On Oct. 7, President Biden issued an executive order establishing rules for “signals intelligence activities”—basically, electronic surveillance—conducted by the United States for foreign intelligence purposes. The immediate purpose of the order is to pave the way for an agreement between the United States and the European Union (EU) governing data transfers between EU and U.S. companies. Previous versions of that agreement were invalidated by the Court of Justice of the European Union (CJEU) because U.S. law doesn’t adequately safeguard EU citizens’ privacy. The executive order attempts to cure that defect by extending greater privacy protections to foreign nationals.
Does the order succeed? It certainly gives foreign nationals more protection against unfettered surveillance than they previously had. The creation of a hybrid governmental-private court to hear foreign nationals’ claims of unlawful surveillance is particularly significant. However, the scope of permissible surveillance remains far too broad—indeed, the executive order expressly permits bulk collection of signals intelligence. That’s a problem, not only for the viability of the new U.S.-EU agreement, but for the privacy rights of Americans who get swept up in foreign intelligence surveillance. Only fundamental reform by Congress can solve that problem.

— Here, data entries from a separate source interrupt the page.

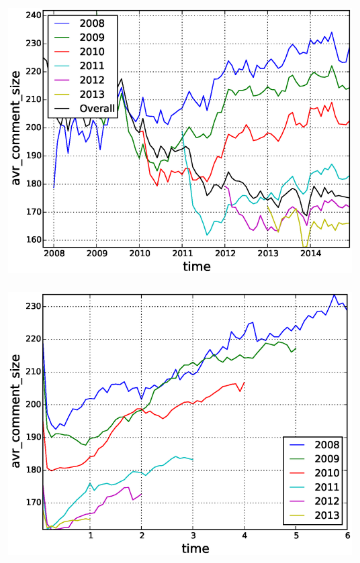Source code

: \begin{figure}[!tb]
\centering
\begin{subfigure}{.49\textwidth}\includegraphics[scale=0.4]{./images/avr_comment_size_over_time_cohorts.eps}\caption{}\end{subfigure}
\begin{subfigure}{.49\textwidth}\includegraphics[scale=0.4]{./images/avr_comment_size_cohorts.eps}\caption{}\end{subfigure}

\end{figure}
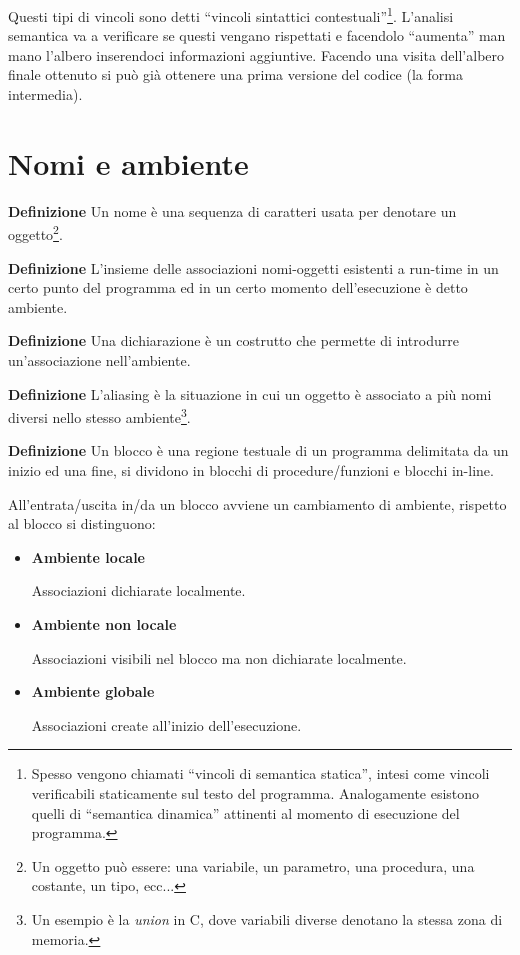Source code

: \documentclass{article}
\newcommand{\df}{\noindent\textbf{Definizione} }
\begin{document}
Questi tipi di vincoli sono detti ``vincoli sintattici contestuali''\footnote{Spesso vengono chiamati ``vincoli di semantica statica'', intesi come vincoli verificabili staticamente sul testo del
programma. Analogamente esistono quelli di ``semantica dinamica'' attinenti al momento di esecuzione del programma.}. L'analisi semantica va a verificare se questi vengano rispettati e facendolo ``aumenta'' man mano l'albero inserendoci informazioni aggiuntive. Facendo una visita dell'albero finale ottenuto si può già ottenere una prima versione del codice (la forma intermedia).

\newpage

\section{Nomi e ambiente}

\df Un nome è una sequenza di caratteri usata per denotare un oggetto\footnote{Un oggetto può essere: una variabile, un parametro, una procedura, una costante, un tipo, ecc...}.\newline

\df L'insieme delle associazioni nomi-oggetti esistenti a run-time in un certo punto del programma ed in un certo momento dell'esecuzione è detto ambiente.\newline

\df Una dichiarazione è un costrutto che permette di introdurre un'associazione nell'ambiente.\newline

\df L'aliasing è la situazione in cui un oggetto è associato a più nomi diversi nello stesso ambiente\footnote{Un esempio è la \textit{union} in C, dove variabili diverse denotano la stessa zona di memoria.}.\newline

\df Un blocco è una regione testuale di un programma delimitata da un inizio ed una fine, si dividono in blocchi di procedure/funzioni e blocchi in-line.\newline

All'entrata/uscita in/da un blocco avviene un cambiamento di ambiente, rispetto al blocco si distinguono:
\begin{itemize}
    \item \textbf{Ambiente locale}
    
        Associazioni dichiarate localmente.
    
    \item \textbf{Ambiente non locale}
    
        Associazioni visibili nel blocco ma non dichiarate localmente.
    
    \item \textbf{Ambiente globale}
    
        Associazioni create all'inizio dell'esecuzione.
    
\end{itemize}
\end{document}
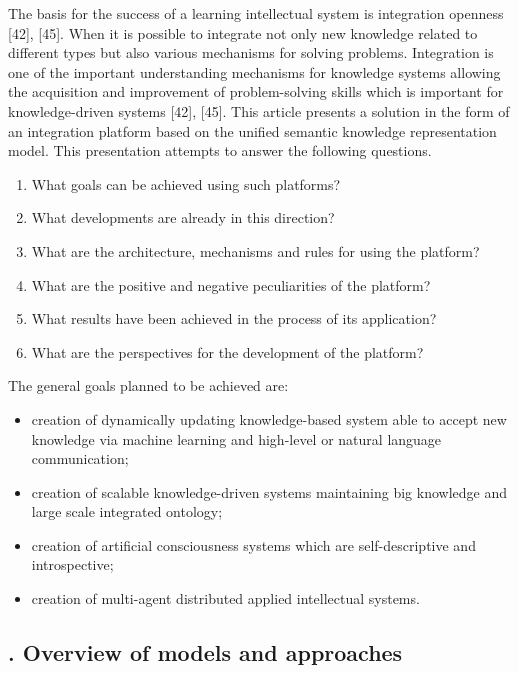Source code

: \documentclass[10pt,twocolumn]{article}
\newcommand{\RomanNumeralCaps}[1]
    {\MakeUppercase{\romannumeral #1}}
\begin{document}
\small The basis for the success of a learning intellectual
system is integration openness [42], [45]. When it is
possible to integrate not only new knowledge related to
different types but also various mechanisms for solving
problems. Integration is one of the important understanding mechanisms for knowledge systems allowing the
acquisition and improvement of problem-solving skills
which is important for knowledge-driven systems [42],
[45]. This article presents a solution in the form of
an integration platform based on the unified semantic
knowledge representation model. This presentation attempts to answer the following questions.
\begin{enumerate} 
  \item What goals can be achieved using such platforms?
   \vspace{-0.2em}
  \item  What developments are already in this direction?
   \vspace{-0.2em}
  \item   What are the architecture, mechanisms and rules for using the platform?
   \vspace{-0.2em}
  \item  What are the positive and negative peculiarities of the platform?
   \vspace{-0.2em}
  \item  What results have been achieved in the process of its application?
   \vspace{-0.2em}
  \item  What are the perspectives for the development of the platform?
\end{enumerate}

The general goals planned to be achieved are:

\begin{itemize}
  \item creation of dynamically updating knowledge-based
system able to accept new knowledge via machine
learning and high-level or natural language communication;
 \vspace{-0.2em}
  \item creation of scalable knowledge-driven systems
maintaining big knowledge and large scale integrated ontology;
  \item creation of artificial consciousness systems which
are self-descriptive and introspective;
 \vspace{-0.2em}
  \item creation of multi-agent distributed applied intellectual systems.
\end{itemize}
\begin{center}
\section*{\large\textmd{{\RomanNumeralCaps{2.}}  Overview of models and approaches}}
\vspace{-0.5em}
\end{center}
\end{document}
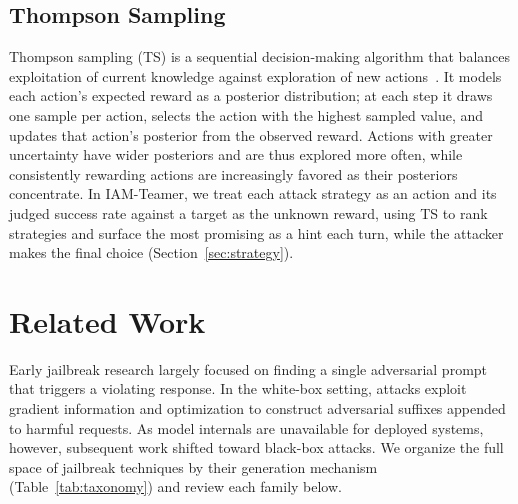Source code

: \documentclass[a4paper,fleqn]{cas-sc}
\begin{document}
\subsection{Thompson Sampling}

Thompson sampling (TS) is a sequential decision-making algorithm that balances exploitation of current knowledge against exploration of new actions~\cite{thompson}.
It models each action's expected reward as a posterior distribution; at each step it draws one sample per action, selects the action with the highest sampled value, and updates that action's posterior from the observed reward.
Actions with greater uncertainty have wider posteriors and are thus explored more often, while consistently rewarding actions are increasingly favored as their posteriors concentrate.
In IAM-Teamer, we treat each attack strategy as an action and its judged success rate against a target as the unknown reward, using TS to rank strategies and surface the most promising as a hint each turn, while the attacker makes the final choice (Section~\ref{sec:strategy}).
\section{Related Work}
\label{sec:related}

Early jailbreak research largely focused on finding a single adversarial prompt that triggers a violating response.
In the white-box setting, attacks exploit gradient information and optimization to construct adversarial suffixes appended to harmful requests.
As model internals are unavailable for deployed systems, however, subsequent work shifted toward black-box attacks.
We organize the full space of jailbreak techniques by their generation mechanism (Table~\ref{tab:taxonomy}) and review each family below.
\end{document}
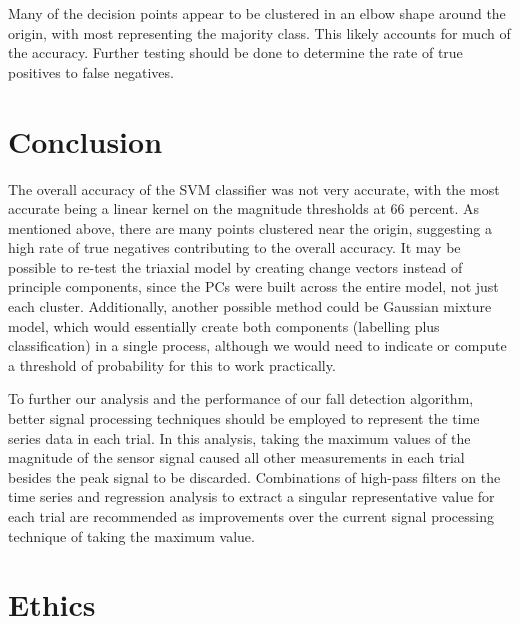 \documentclass{llncs}
\begin{document}
    Many of the decision points appear to be clustered in an elbow shape around the origin, with most representing the majority class. This likely accounts for much of the accuracy. Further testing should be done to determine the rate of true positives to false negatives.
    
\section{Conclusion}

The overall accuracy of the SVM classifier was not very accurate, with the most accurate being a linear kernel on the magnitude thresholds at 66 percent. As mentioned above, there are many points clustered near the origin, suggesting a high rate of true negatives contributing to the overall accuracy. It may be possible to re-test the triaxial model by creating change vectors instead of principle components, since the PCs were built across the entire model, not just each cluster. Additionally, another possible method could be Gaussian mixture model, which would essentially create both components (labelling plus classification) in a single process, although we would need to indicate or compute a threshold of probability for this to work practically.

To further our analysis and the performance of our fall detection algorithm, better signal processing techniques should be employed to represent the time series data in each trial. In this analysis, taking the maximum values of the magnitude of the sensor signal caused all other measurements in each trial besides the peak signal to be discarded. Combinations of high-pass filters on the time series and regression analysis to extract a singular representative value for each trial are recommended as improvements over the current signal processing technique of taking the maximum value. 


\section{Ethics}
\end{document}
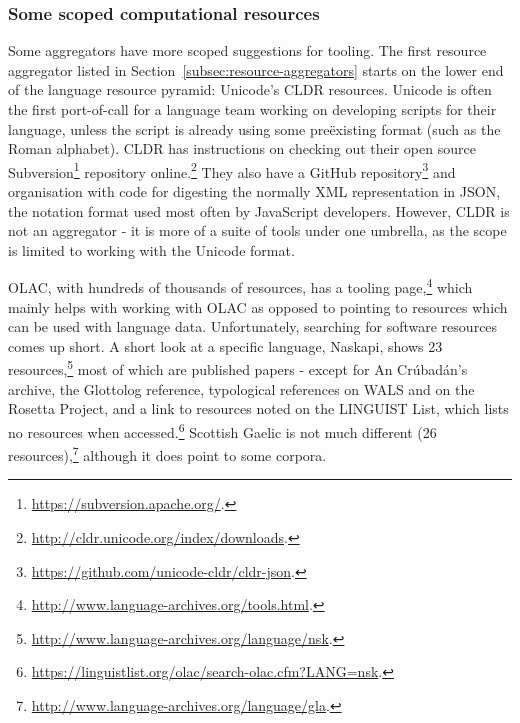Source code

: \subsubsection{Some scoped computational resources}

Some aggregators have more scoped suggestions for tooling. The first resource aggregator listed in Section~\ref{subsec:resource-aggregators} starts on the lower end of the language resource pyramid: Unicode's CLDR resources. Unicode is often the first port-of-call for a language team working on developing scripts for their language, unless the script is already using some  pre\"{e}xisting format (such as the Roman alphabet). CLDR has instructions on checking out their open source Subversion\footnote{\href{https://subversion.apache.org/}{https://subversion.apache.org/}. } repository online.\footnote{\href{http://cldr.unicode.org/index/downloads}{http://cldr.unicode.org/index/downloads}. } They also have a GitHub repository\footnote{\href{https://github.com/unicode-cldr/cldr-json}{https://github.com/unicode-cldr/cldr-json}. } and organisation with code for digesting the normally XML representation in JSON, the notation format used most often by JavaScript developers. However, CLDR is not an aggregator - it is more of a suite of tools under one umbrella, as the scope is limited to working with the Unicode format.

OLAC, with hundreds of thousands of resources, has a tooling page,\footnote{\href{http://www.language-archives.org/tools.html}{http://www.language-archives.org/tools.html}. } which mainly helps with working with OLAC as opposed to pointing to resources which can be used with language data. Unfortunately, searching for software resources comes up short. A short look at a specific language, Nask\-api, shows 23 resources,\footnote{\href{http://www.language-archives.org/language/nsk}{http://www.language-archives.org/language/nsk}. } most of which are published papers - except for An Cr\'ubad\'an's archive, the Glottolog reference, typological references on WALS and on the Rosetta Project, and a link to resources noted on the LINGUIST List, which lists no resources when accessed.\footnote{\href{https://linguistlist.org/olac/search-olac.cfm?LANG=nsk}{https://linguistlist.org/olac/search-olac.cfm?LANG=nsk}. } Scottish Gaelic is not much different (26 resources),\footnote{\href{http://www.language-archives.org/language/gla}{http://www.language-archives.org/language/gla}. } although it does point to some corpora.

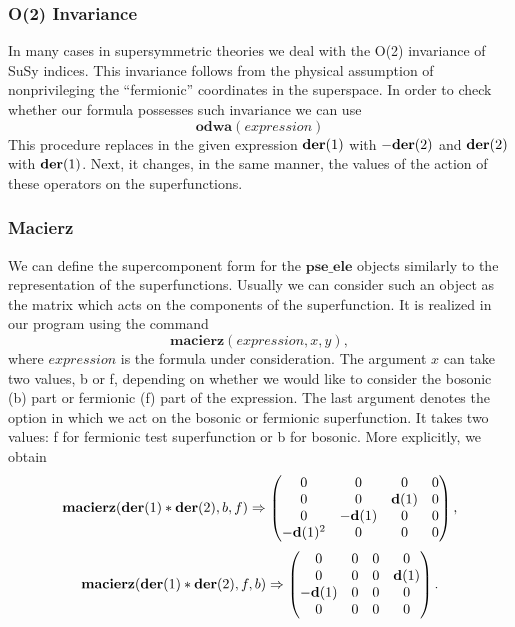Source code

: {\subsubsection*{O(2) Invariance}

In many cases in supersymmetric theories we deal with the O(2)
invariance of SuSy indices.  This invariance follows from the physical
assumption of nonprivileging the ``fermionic'' coordinates in the
superspace.  In order to check whether our formula possesses such
invariance we can use
\begin{equation*}
  \mathbf{odwa}(\mathit{expression})
\end{equation*}
This procedure replaces in the given expression $\mathbf{der}(1)$ with
$-\mathbf{der}(2)$ and $\mathbf{der}(2)$ with $\mathbf{der}(1)$.  Next, it changes, in the
same manner, the values of the action of these operators on the
superfunctions.

\subsubsection*{Macierz}

We can define the supercomponent form for the $\mathbf{pse\_ele}$
objects similarly to the representation of the superfunctions.
Usually we can consider such an object as the matrix which acts on the
components of the superfunction.  It is realized in our program using
the command
\begin{equation*}
  \mathbf{macierz}(\mathit{expression},x,y),
\end{equation*}
where $\mathit{expression}$ is the formula under consideration.  The
argument $x$ can take two values, b or f, depending on whether we
would like to consider the bosonic (b) part or fermionic (f) part of
the expression.  The last argument denotes the option in which we act
on the bosonic or fermionic superfunction.  It takes two values: f for
fermionic test superfunction or b for bosonic.  More explicitly, we
obtain
\begin{equation*}
  \mathbf{macierz}(\mathbf{der}(1)*\mathbf{der}(2),b,f) \Rightarrow
  \begin{pmatrix}
    0 & 0 & 0 & 0 \\
    0 & 0 & \mathbf{d}(1) & 0 \\
    0 & -\mathbf{d}(1) & 0 & 0 \\
    -\mathbf{d}(1)^2 & 0 & 0 & 0
  \end{pmatrix},
\end{equation*}
\begin{equation*}
  \mathbf{macierz}(\mathbf{der}(1)*\mathbf{der}(2),f,b) \Rightarrow
  \begin{pmatrix}
    0 & 0 & 0 & 0 \\
    0 & 0 & 0 & \mathbf{d}(1) \\
    -\mathbf{d}(1) & 0 & 0 & 0 \\
    0 & 0 & 0 & 0
  \end{pmatrix}.
\end{equation*}

}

This two-part series will examine how the executive order impacts privacy rights. Part I will focus on the substantive criteria for the collection and use of signals intelligence. Part II, by Ashley Gorski of the American Civil Liberties Union, will delve into the provisions of the order establishing a process to resolve allegations of unlawful surveillance.
The Surveillance at Issue
Before evaluating the order’s impact on privacy, it’s important to understand the type of surveillance at issue. The order doesn’t supplant the Foreign Intelligence Surveillance Act (FISA), which, for the most part, affords more protection to Americans than the order does. (“Americans” is used here as shorthand for U.S. citizens and residents, known as “U.S. persons” under the law.) The order’s main application, therefore, is to surveillance that doesn’t target specific Americans. Such surveillance is governed by Section 702 of FISA or Executive Order (EO) 12333, depending on where the collection itself takes place. In general, collection inside the United States or from U.S. companies (Section 702) is subject to legislative limitations and judicial oversight by the Foreign Intelligence Surveillance Court (“FISA Court”), while collection outside the United States (EO 12333) is not.
Even though Section 702 and EO 12333 surveillance activities may not target specific Americans, they have an enormous impact on Americans’ privacy. For one thing, such surveillance acquires any communications between foreign targets and Americans. More broadly, under EO 12333, there is no requirement for surveillance to be “targeted” at all: The U.S. government can and does engage in bulk collection of communications and other data. Because Americans’ communications are routinely routed through or stored in other countries, bulk collection overseas inevitably sweeps in not only Americans’ international communications, but purely domestic communications as well. Under both Section 702 and EO 12333, agency officials are allowed in most cases to search through the collected information for Americans’ data without obtaining a warrant.
Additional restrictions on Section 702/EO 12333 surveillance are thus critical for Americans’ privacy, as well as for data transfers from EU to U.S. companies. Until last week, there were effectively no substantive restrictions on EO 12333 collection: EO 12333 defines “foreign intelligence” to include information relating to the activities of any foreign person or entity. Under Section 702, “foreign intelligence” has a somewhat more restrictive definition, but still includes any information that “relates to” either “the national defense or the security of the United States” or “the conduct of the foreign affairs of the United States.” Both standards permit the targeting of individuals who pose no threat to our nation’s security.
Legitimate Objectives of Surveillance
The new order imposes additional substantive restrictions by defining twelve “legitimate objectives” of collection. These objectives include, among others, assessing the capacities of foreign governments; protecting against terrorism and espionage; safeguardingthe integrity of elections and political processes; and understanding climate threats. The order tasks the Office of the Director of National Intelligence’s Civil Liberties Protection Officer with “validating” the intelligence priorities established by the Director of National Intelligence—which serve as the basis for all intelligence collection activities—to ensure they advance one or more of the objectives.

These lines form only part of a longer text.